Politique

La « Patrie des Droits de l’Homme » vomit les Droits de l’Homme

Loi antiterroriste. Après le coup d’État permanent, l’État d’urgence permanent

Publié le 12 mai 2016

Suspension permanente de l’état de droit, ou en tout cas ce qui en restait. C’est en substance ce que signifie, six mois après la boucherie de novembre, le projet de loi « renforçant la lutte contre le crime organisé, le terrorisme et leur financement et améliorant l’efficacité et les garanties de la procédure pénale », nouvelle loi antiterroriste de Hollande, Valls, Urvoas et Cazeneuve.

Corinne Rozenn

Approuvé à l’unanimité mercredi, par la commission mixte paritaire, le compromis a été trouvé entre les deux textes votées par Le Parlement et le Sénat.
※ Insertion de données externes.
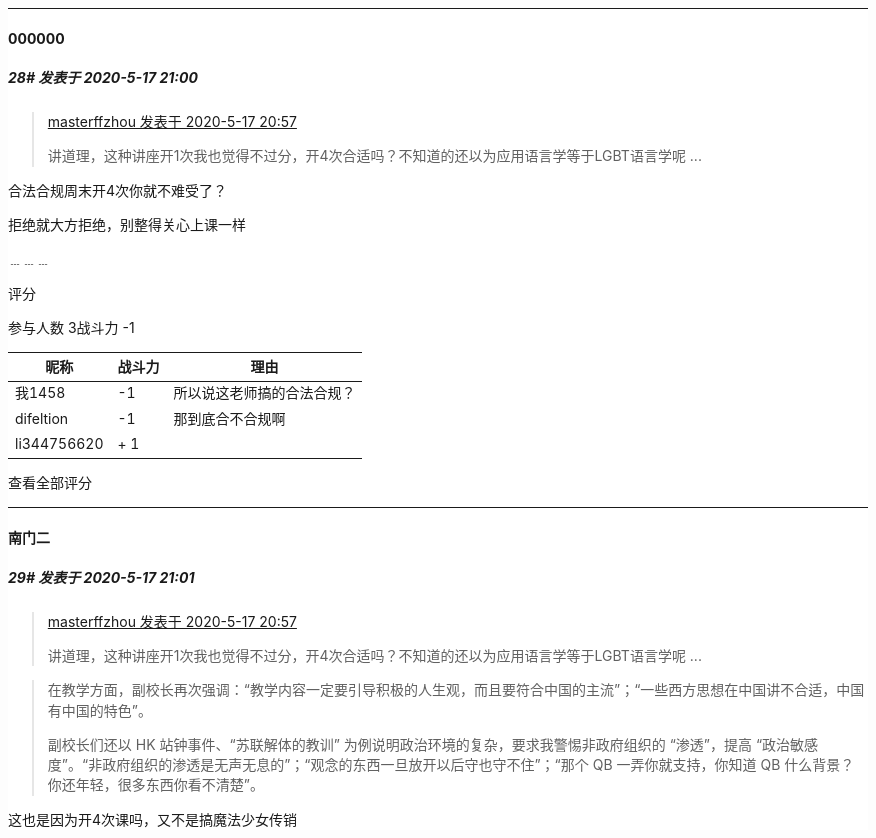 
-----

####  000000  
##### 28#       发表于 2020-5-17 21:00



<blockquote><a href="httphttps://bbs.saraba1st.com/2b/forum.php?mod=redirect&amp;goto=findpost&amp;pid=47455672&amp;ptid=1935757" target="_blank">masterffzhou 发表于 2020-5-17 20:57</a>

讲道理，这种讲座开1次我也觉得不过分，开4次合适吗？不知道的还以为应用语言学等于LGBT语言学呢 ...</blockquote>
合法合规周末开4次你就不难受了？


拒绝就大方拒绝，别整得关心上课一样



﹍﹍﹍

评分





 参与人数 3战斗力 -1

|昵称|战斗力|理由|
|----|---|---|
| 我1458|-1|所以说这老师搞的合法合规？|
| difeltion|-1|那到底合不合规啊|
| li344756620| + 1||



查看全部评分






-----

####  南门二  
##### 29#       发表于 2020-5-17 21:01



<blockquote><a href="httphttps://bbs.saraba1st.com/2b/forum.php?mod=redirect&amp;goto=findpost&amp;pid=47455672&amp;ptid=1935757" target="_blank">masterffzhou 发表于 2020-5-17 20:57</a>

讲道理，这种讲座开1次我也觉得不过分，开4次合适吗？不知道的还以为应用语言学等于LGBT语言学呢 ...</blockquote><blockquote>在教学方面，副校长再次强调：“教学内容一定要引导积极的人生观，而且要符合中国的主流”；“一些西方思想在中国讲不合适，中国有中国的特色”。


副校长们还以 HK 站钟事件、“苏联解体的教训” 为例说明政治环境的复杂，要求我警惕非政府组织的 “渗透”，提高 “政治敏感度”。“非政府组织的渗透是无声无息的”；“观念的东西一旦放开以后守也守不住”；“那个 QB 一弄你就支持，你知道 QB 什么背景？你还年轻，很多东西你看不清楚”。</blockquote>

这也是因为开4次课吗，又不是搞魔法少女传销
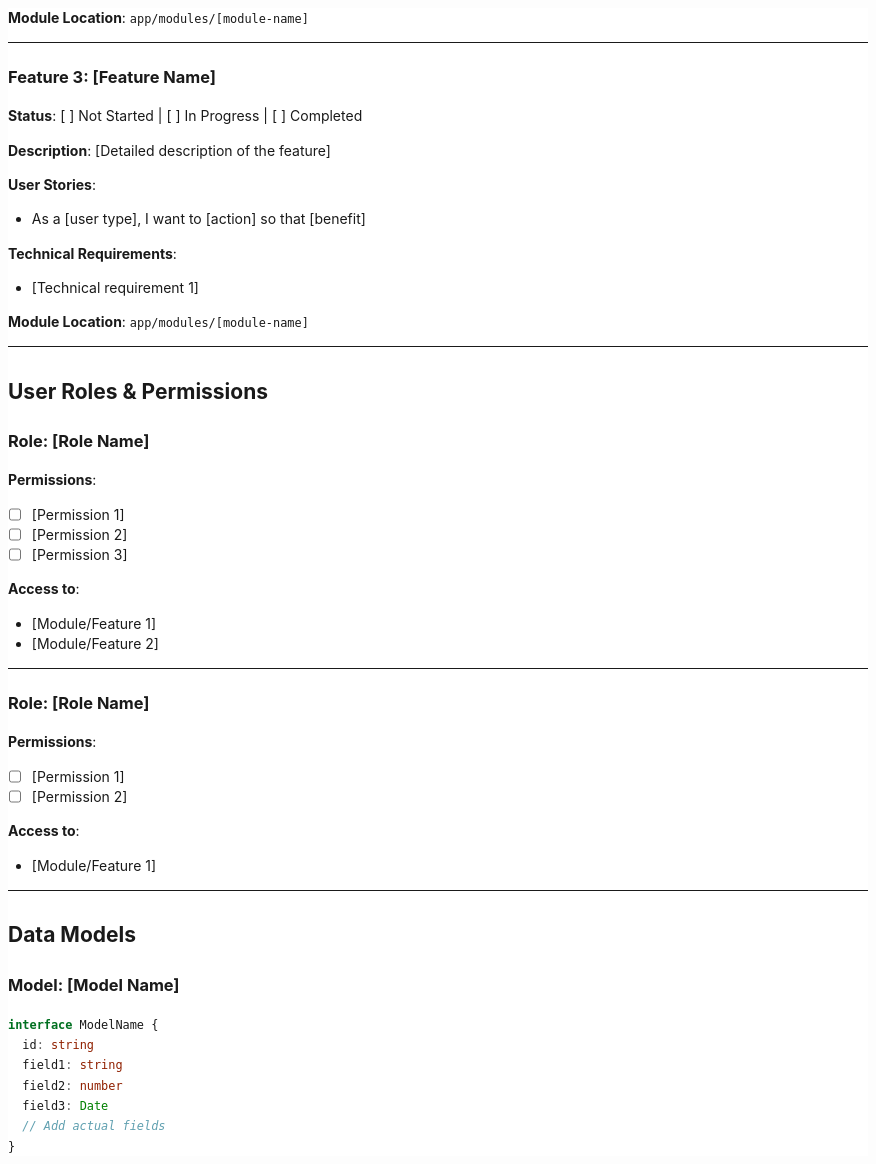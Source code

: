 **Module Location**: `app/modules/[module-name]`

---

### Feature 3: [Feature Name]
**Status**: [ ] Not Started | [ ] In Progress | [ ] Completed

**Description**:
[Detailed description of the feature]

**User Stories**:
- As a [user type], I want to [action] so that [benefit]

**Technical Requirements**:
- [Technical requirement 1]

**Module Location**: `app/modules/[module-name]`

---

## User Roles & Permissions

### Role: [Role Name]
**Permissions**:
- [ ] [Permission 1]
- [ ] [Permission 2]
- [ ] [Permission 3]

**Access to**:
- [Module/Feature 1]
- [Module/Feature 2]

---

### Role: [Role Name]
**Permissions**:
- [ ] [Permission 1]
- [ ] [Permission 2]

**Access to**:
- [Module/Feature 1]

---

## Data Models

### Model: [Model Name]
```typescript
interface ModelName {
  id: string
  field1: string
  field2: number
  field3: Date
  // Add actual fields
}
```
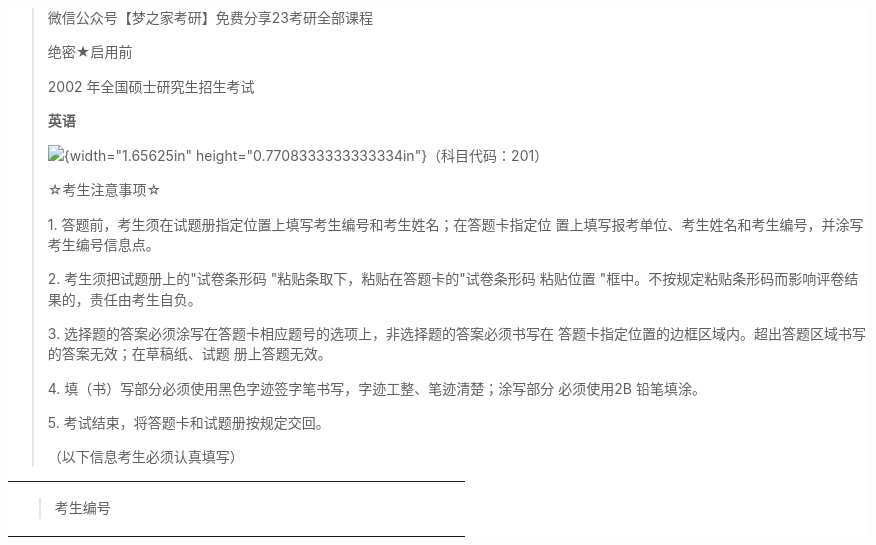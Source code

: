 > 微信公众号【梦之家考研】免费分享23考研全部课程
>
> 绝密★启用前
>
> 2002 年全国硕士研究生招生考试
>
> **英语**
>
> ![](media/image1.png){width="1.65625in"
> height="0.7708333333333334in"}（科目代码：201）
>
> ☆考生注意事项☆
>
> 1\.
> 答题前，考生须在试题册指定位置上填写考生编号和考生姓名；在答题卡指定位
> 置上填写报考单位、考生姓名和考生编号，并涂写考生编号信息点。
>
> 2\. 考生须把试题册上的"试卷条形码
> "粘贴条取下，粘贴在答题卡的"试卷条形码 粘贴位置
> "框中。不按规定粘贴条形码而影响评卷结果的，责任由考生自负。
>
> 3\.
> 选择题的答案必须涂写在答题卡相应题号的选项上，非选择题的答案必须书写在
> 答题卡指定位置的边框区域内。超出答题区域书写的答案无效；在草稿纸、试题
> 册上答题无效。
>
> 4\.
> 填（书）写部分必须使用黑色字迹签字笔书写，字迹工整、笔迹清楚；涂写部分
> 必须使用2B 铅笔填涂。
>
> 5\. 考试结束，将答题卡和试题册按规定交回。
>
> （以下信息考生必须认真填写）

<table>
<colgroup>
<col style="width: 24%" />
<col style="width: 5%" />
<col style="width: 5%" />
<col style="width: 5%" />
<col style="width: 5%" />
<col style="width: 5%" />
<col style="width: 5%" />
<col style="width: 5%" />
<col style="width: 5%" />
<col style="width: 5%" />
<col style="width: 5%" />
<col style="width: 5%" />
<col style="width: 5%" />
<col style="width: 5%" />
<col style="width: 5%" />
<col style="width: 5%" />
</colgroup>
<tbody>
<tr>
<td><blockquote>
<p>考生编号</p>
</blockquote></td>
<td></td>
<td></td>
<td></td>
<td></td>
<td></td>
<td></td>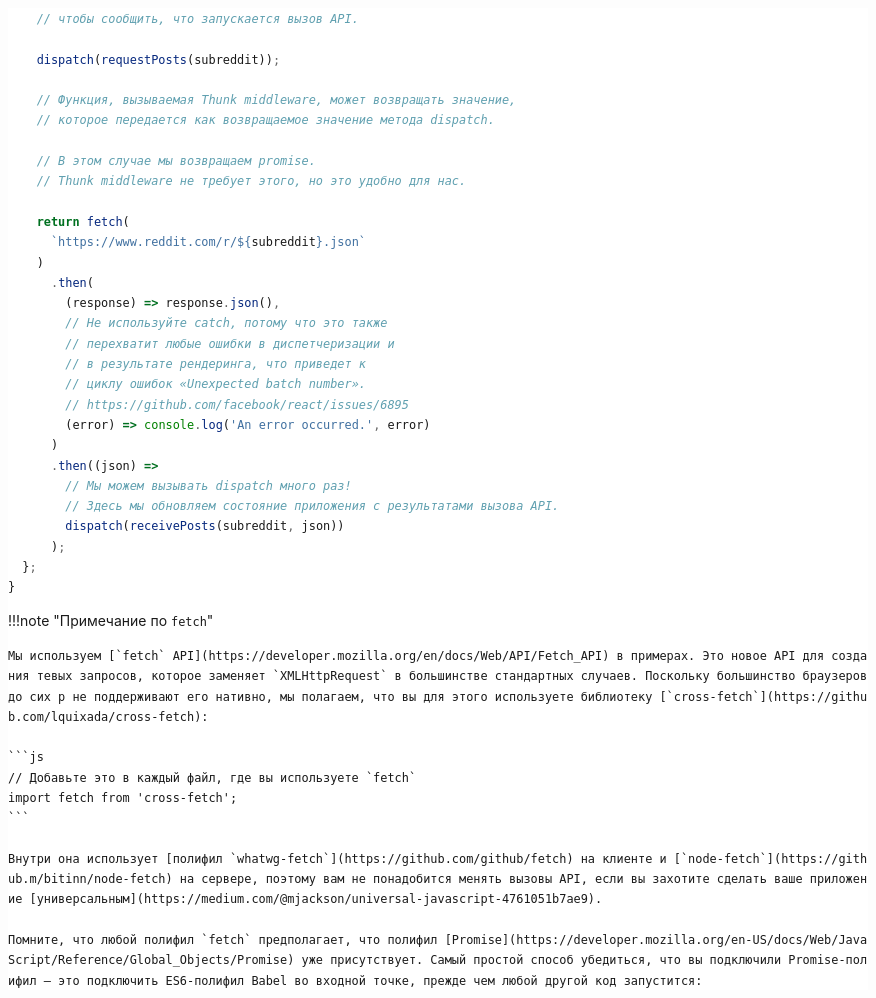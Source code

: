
 ```js
    // чтобы сообщить, что запускается вызов API.

    dispatch(requestPosts(subreddit));

    // Функция, вызываемая Thunk middleware, может возвращать значение,
    // которое передается как возвращаемое значение метода dispatch.

    // В этом случае мы возвращаем promise.
    // Thunk middleware не требует этого, но это удобно для нас.

    return fetch(
      `https://www.reddit.com/r/${subreddit}.json`
    )
      .then(
        (response) => response.json(),
        // Не используйте catch, потому что это также
        // перехватит любые ошибки в диспетчеризации и
        // в результате рендеринга, что приведет к
        // циклу ошибок «Unexpected batch number».
        // https://github.com/facebook/react/issues/6895
        (error) => console.log('An error occurred.', error)
      )
      .then((json) =>
        // Мы можем вызывать dispatch много раз!
        // Здесь мы обновляем состояние приложения с результатами вызова API.
        dispatch(receivePosts(subreddit, json))
      );
  };
}
```

!!!note "Примечание по `fetch`"

    Мы используем [`fetch` API](https://developer.mozilla.org/en/docs/Web/API/Fetch_API) в примерах. Это новое API для создания тевых запросов, которое заменяет `XMLHttpRequest` в большинстве стандартных случаев. Поскольку большинство браузеров до сих р не поддерживают его нативно, мы полагаем, что вы для этого используете библиотеку [`cross-fetch`](https://github.com/lquixada/cross-fetch):

    ```js
    // Добавьте это в каждый файл, где вы используете `fetch`
    import fetch from 'cross-fetch';
    ```

    Внутри она использует [полифил `whatwg-fetch`](https://github.com/github/fetch) на клиенте и [`node-fetch`](https://github.m/bitinn/node-fetch) на сервере, поэтому вам не понадобится менять вызовы API, если вы захотите сделать ваше приложение [универсальным](https://medium.com/@mjackson/universal-javascript-4761051b7ae9).

    Помните, что любой полифил `fetch` предполагает, что полифил [Promise](https://developer.mozilla.org/en-US/docs/Web/JavaScript/Reference/Global_Objects/Promise) уже присутствует. Самый простой способ убедиться, что вы подключили Promise-полифил — это подключить ES6-полифил Babel во входной точке, прежде чем любой другой код запустится:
Le contenu fait froid dans le dos. Au moment où entrera en vigueur ce nouvel arsenal de la lutte antiterroriste à la disposition de la police et de la justice, l’état d’urgence sera prorogé une troisième fois, du 26 mai au 26 juillet. Dans les faits, le texte, qui devrait être adopté le 19 mai par les députés et dans la foulée par les sénateurs, donne à la Place Beauvau des prérogatives qui gravent l’état d’urgence dans le marbre.

Désormais, il sera possible d’assigner à résidence pendant un mois une personne revenant « d’un théâtre d’opérations où interviennent des groupes terroristes », même si aucun élément constitutif d’un délit n’existe pour saisir la justice. Mais le simple pékin qui promène son chien en bas de chez lui n’est pas non plus oublié par Cazeneuve. Il sera désormais possible de retenir pour quatre heures, sans avocat, une personne contrôlée dans la rue même si elle a ses papiers en règle, à la condition qu’il existe« de sérieuses raisons de penser que son comportement est lié à des activités à caractère terroriste ». Il s’agit d’une sorte d’assignation administrative arbitraire dans un commissariat qui s’assoit sur le (peu) de droits dont dispose un gardé-à-vue.

De plus, la loi élargit les moyens à la disposition du procureur et de la police judiciaire pour « mener les enquêtes ». Après autorisation du juge des libertés et de la détention, le procureur pourra désormais ordonner des écoutes téléphoniques, de la vidéosurveillance, des captations de données informatiques ou des perquisitions de nuit, autant d’outils jusqu’ici réservés au juge d’instruction dans le cadre d’une information judiciaire.

On imagine la mine de Jean-Jacques Urvoas, le ministre de la Justice. Le remplaçant de Taubira s’est « réjoui » de l’accord intervenu sur le projet de loi. « Ce texte important permet de mettre à niveau les moyens de prévention et de lutte contre le crime organisé et le terrorisme ». Pourtant, selon Amnesty International, « aucune enquête pénale pour des infractions liées au terrorisme […] n’a été ouverte contre une personne faisant ou ayant fait l’objet d’une assignation à résidence ».

Cerise sur le gâteau, la peine de mort est à nouveau institutionnalisée dans les faits, à travers cette nouvelle loi antiterroriste. Un quart de siècle après son abrogation sous Mitterrand par Robert Badinter, elle est rétablie à travers la « peine de perpétuité réelle ».

En 1898, les progressistes – dont se réclament les socialistes de gouvernement – fondaient la Ligue des Droits de l’Homme, en pleine affaire Dreyfus. Aujourd’hui, ils ne nous laissent pas d’autre choix que d’être assignés à la résistance.